Let $E, E'$ be matrices of basis vectors and $A$ be the transformation matrix between them.
$$ (E')^T = \begin{bmatrix} \hat{e}'_1 & \hat{e}'_2 & \vdots & \hat{e}'_n \end{bmatrix} = A \begin{bmatrix} \hat{e}_1 \\ \hat{e}_2 \\ \dots \\ \hat{e}_n \end{bmatrix} = A\ E $$
Let $\hat{v}, \hat{v}'$ be vectors in respective bases. Then $$\label{1} \tag{1} \hat{v} = v^i\hat{e}_i = E^T\begin{bmatrix}v_1\\v_2\\ \vdots \\v_n\end{bmatrix}$$ $$\label{2} \tag{2} \hat{v}' = v^i\hat{e}'_i = (E')^T\begin{bmatrix}v'_1\\v'_2\\ \vdots \\v'_n\end{bmatrix} = (A\ E)^T\begin{bmatrix}v'_1\\v'_2\\ \vdots \\v'_n\end{bmatrix} = E^TA^T\begin{bmatrix}v'_1\\v'_2\\ \vdots \\v'_n\end{bmatrix} $$ From $\ref{1}$ and $\ref{2}$ we have: $$A^T\hat{v}' = \hat{v}$$ and finally $$\boxed{\hat{v}' = (A^T)^{-1}\hat{v}}$$
I'll offer a simple explanation that relies only on the slope.

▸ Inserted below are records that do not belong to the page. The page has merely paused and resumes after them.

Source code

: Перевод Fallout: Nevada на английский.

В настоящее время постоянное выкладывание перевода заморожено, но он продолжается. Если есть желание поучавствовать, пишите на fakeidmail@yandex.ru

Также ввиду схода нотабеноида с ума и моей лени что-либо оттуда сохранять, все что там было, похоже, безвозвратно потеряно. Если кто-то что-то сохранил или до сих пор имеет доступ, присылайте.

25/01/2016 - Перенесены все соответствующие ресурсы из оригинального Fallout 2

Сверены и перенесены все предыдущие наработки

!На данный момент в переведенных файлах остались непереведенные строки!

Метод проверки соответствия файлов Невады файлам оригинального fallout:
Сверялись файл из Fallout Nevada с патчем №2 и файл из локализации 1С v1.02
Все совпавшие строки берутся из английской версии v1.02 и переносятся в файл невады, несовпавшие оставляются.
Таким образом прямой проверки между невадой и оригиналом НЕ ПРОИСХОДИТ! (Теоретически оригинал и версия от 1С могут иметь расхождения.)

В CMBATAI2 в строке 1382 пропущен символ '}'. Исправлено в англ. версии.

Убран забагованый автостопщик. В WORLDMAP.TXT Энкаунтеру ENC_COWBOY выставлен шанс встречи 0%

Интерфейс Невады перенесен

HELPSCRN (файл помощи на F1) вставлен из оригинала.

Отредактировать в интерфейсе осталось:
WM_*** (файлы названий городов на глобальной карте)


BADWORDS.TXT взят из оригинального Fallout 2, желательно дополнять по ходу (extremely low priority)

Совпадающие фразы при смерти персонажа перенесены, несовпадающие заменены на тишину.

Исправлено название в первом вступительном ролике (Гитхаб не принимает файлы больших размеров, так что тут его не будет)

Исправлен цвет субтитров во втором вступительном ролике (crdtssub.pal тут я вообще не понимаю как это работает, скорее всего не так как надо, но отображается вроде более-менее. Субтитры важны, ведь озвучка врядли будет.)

Suppose we have a line with slope 5, so for every 5 units up there corresponds one unit to the right. Now let us dilate the y axis by 3, that is, the spaces between each increment of 1 is now 3 times larger. In order for our slope to be invariant (equal 5), the slope's y component must also dilate by a factor of 3, that is, co-vary with the y axis.
Allow me to try to provide the simplest explanation of why the gradient is a covariant vector.
By definitions, the components of a covariant vector transform obey the law : $$ \overline A_i = \sum_{j=1}^n \frac {\partial x^j} {\partial \overline x^i} A_j \qquad \qquad (1) $$
and the the components of a contravariant vector transform obey the law : $$ \overline A^i = \sum_{j=1}^n \frac {\partial \overline x^j} {\partial x^i} A^j \qquad \qquad (2)$$
If the components of gradient of a scalar field in coordinate system $ \Bbb {\mathit {x_j}} $ , namely $ \frac {∂f} {∂x_j} $ , are known, then we can find the components of the gradient in coordinate system $ \Bbb { \overline { \mathit {x_i}}}$, namely $ \frac {∂f} {∂ \overline x_j} $, by the chain rule:
$$ \frac {\partial f} {\partial \overline x_i} = \frac {\partial f} {\partial x_1} \frac {\partial x_1} {\partial \overline x_i} + \frac {\partial f} {\partial x_2} \frac {\partial x_2} {\partial \overline x_i} + \cdot\cdot\cdot+ \frac {\partial f} {\partial x_n} \frac {\partial x_n} {\partial \overline x_i} = \sum_{j=1}^n \frac {\partial x_j} {\partial \overline x_i}\frac {\partial f} {\partial x_j} $$
Obviously $ \quad \frac {\partial f} {\partial \overline x_i}=\overline A_i \quad $ , and $ \quad \frac {\partial f} {\partial x_j} = A_j \quad $, then we get the equation same as $ (1) \quad $
Therefore, the gradient is a covariant vector.